Had Tyra limited himself to biblical and pastoral counsel his strategy of encouraging the prophetic guidance of the Spirit while avoiding the controversy of a modern day office of prophets and apostles would have been successful. Unfortunately, Tyra decided to devote a chapter to contemporary church history to prove that “missional faithfulness and the global growth of Pentecostalism” are intrinsically tied to prophetic speech and action. Any attempt to demonstrate the role of prophecy in Pentecostalism without touching on the delicate topic of “prophets” is extremely challenging because many of the stories that seem most to validate the power of prophecy in Pentecostalism’s growth are unavoidably connected to the actions of highly controversial prophets. Nowhere is this clearer than in the history of the widely influential Vineyard Churches. Yet, astonishingly, Tyra seeks to tell the story of prophetic speech empowering the Vineyard movement without including the controversy over the role of prophets that caused such division within the leadership of the Vineyard movement. Tyra limits his account to one interview he conducted with Lance Pittluck an American Vineyard pastor and current board member. Pittock claims that the growth of the Vineyard movement in England was due to a prophetic word heard by John and Eleanor Mumford. If this were the simple truth then the story would fit neatly within Tyra's book. Unfortunately, this is only a narrow slice of the story of how supposed prophecy influenced the Vineyard in England. This broader narrative is expertly told in William Kay’s 2007 book Apostolic Networks in Britain, published as part of Paternoster’s “Studies in Evangelical History and Thought” series edited by, among others, Mark Noll and David Bebbington.
In Kay’s telling, the story of the Vineyard in England is inextricably tied to the controversy around the notorious Kansas City Prophets and the broader controversy over modern day prophets. Whereas Pittock’s account of the Vineyard in England focuses on the type of prophetic speech that does not rely or eoncourage a view of an office of prophet, and is therefore easy to fit into Tyra’s broader discussion, Kay’s thicker narrative puts the controversy over modern day prophets at the center of an understanding of how the Vineyard ministry evolved in England and leads to major questions over how John Wimber himself came to view prophetic knowledge. According to Kay, “Paul Cain, the most prominent of the Kansas City Prophets, told John and Eleanor Mumford that the revival would ‘probably find its starting point…when the Lord will just start to move throughout London and throughout England.” What Pittock sees as a wholesome prophecy given by the Mumford’s to Wimber was in fact part of deeply divisive stretch in the history of the Vineyard movement. I quote Kay at length:
Paul Cain went to see Wimber at the end of 1988 to warn him to give greater priority to holiness within the Vineyard movement. Cain brought with him the background influences of the Latter Rain movement....[which] developed an eschatology all of its own. By identifying the new apostles as ‘manifest sons of God’ whose task would be to restore the church, it rapidly generated hyper-real expectation of its proponents and their central place within the unfolding drama of the end times and, in doing so, moved outside the normal parameters of bliblical doctrine…there is no evidence that Latter Rain beliefs were transmitted directly through Cain to Wimber. Nevertheless Cain made an impact on Wimber.

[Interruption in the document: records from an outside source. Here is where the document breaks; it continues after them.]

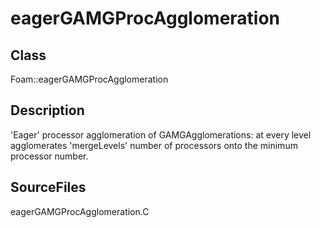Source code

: # eagerGAMGProcAgglomeration 
## Class
Foam::eagerGAMGProcAgglomeration

## Description
'Eager' processor agglomeration of GAMGAgglomerations: at every
level agglomerates 'mergeLevels' number of processors onto the
minimum processor number.

## SourceFiles
eagerGAMGProcAgglomeration.C

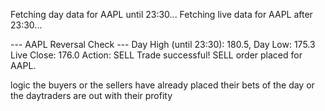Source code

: Fetching day data for AAPL until 23:30...
Fetching live data for AAPL after 23:30...

--- AAPL Reversal Check ---
Day High (until 23:30): 180.5, Day Low: 175.3
Live Close: 176.0
Action: SELL
Trade successful! SELL order placed for AAPL.

logic the buyers or the sellers have already placed their bets of the day or the daytraders are out with their profity
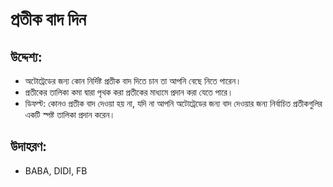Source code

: # **প্রতীক বাদ দিন**

## উদ্দেশ্য:

- অটোট্রেডের জন্য কোন নির্দিষ্ট প্রতীক বাদ দিতে চান তা আপনি বেছে নিতে পারেন।
- প্রতীকের তালিকা কমা দ্বারা পৃথক করা প্রতীকের মাধ্যমে প্রদান করা যেতে পারে।
- ডিফল্ট: কোনও প্রতীক বাদ দেওয়া হয় না, যদি না আপনি অটোট্রেডের জন্য বাদ দেওয়ার জন্য নির্বাচিত প্রতীকগুলির একটি স্পষ্ট তালিকা প্রদান করেন।

## উদাহরণ:

- BABA, DIDI, FB
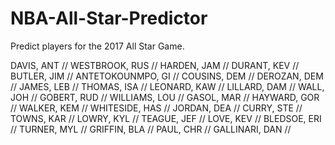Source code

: # NBA-All-Star-Predictor
Predict players for the 2017 All Star Game.

DAVIS, ANT //
WESTBROOK, RUS //
HARDEN, JAM //
DURANT, KEV //
BUTLER, JIM //
ANTETOKOUNMPO, GI //
COUSINS, DEM //
DEROZAN, DEM //
JAMES, LEB // 
THOMAS, ISA // 
LEONARD, KAW // 
LILLARD, DAM //
WALL, JOH //
GOBERT, RUD //
WILLIAMS, LOU //
GASOL, MAR //
HAYWARD, GOR //
WALKER, KEM //
WHITESIDE, HAS //
JORDAN, DEA //
CURRY, STE //
TOWNS, KAR //
LOWRY, KYL //
TEAGUE, JEF //
LOVE, KEV //
BLEDSOE, ERI //
TURNER, MYL //
GRIFFIN, BLA //
PAUL, CHR //
GALLINARI, DAN //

Several participants tell the sotry of these extraordinary events. The meeting between the two men was engineered by Jack Deer, a onetime professor at Dallas Theological Seminary, who had been fired from his position because o fhis conversion to Third Wave beliefs. Deere had asked Cain for a sign by which he could persuade WImber to meet together. Cain replied, the day I arrive there will be an earthquake in your area.’ When Deere asked whether the earthquake would be a big one, he replied, ‘no, but there will be a big earthquake in the world on the day I leave.’ So Wimber reluctantly welcomed Cain to his home in Anahiem on 5th of December 1988. Cain, in prophetic mode, told WImber to ‘discipline and rasie up a people of purity and holiness’ and that Wimber’s role ‘would be significantly altered—more authoritative (not authoritarian) and directive.’ He also told Wimber that, if he issued this call for holiness, Wimber’s son Sean would be delivered ‘from rebellion and drug addiction.’ The earthquake on 3rd of December 1988 occurred at 3:38 am, the day that Cain had reached California. Cain left on the morning of December 7th when the Soviet-Armenian earthquake occurred at 10:51 p.m. (Pacific Standard Time).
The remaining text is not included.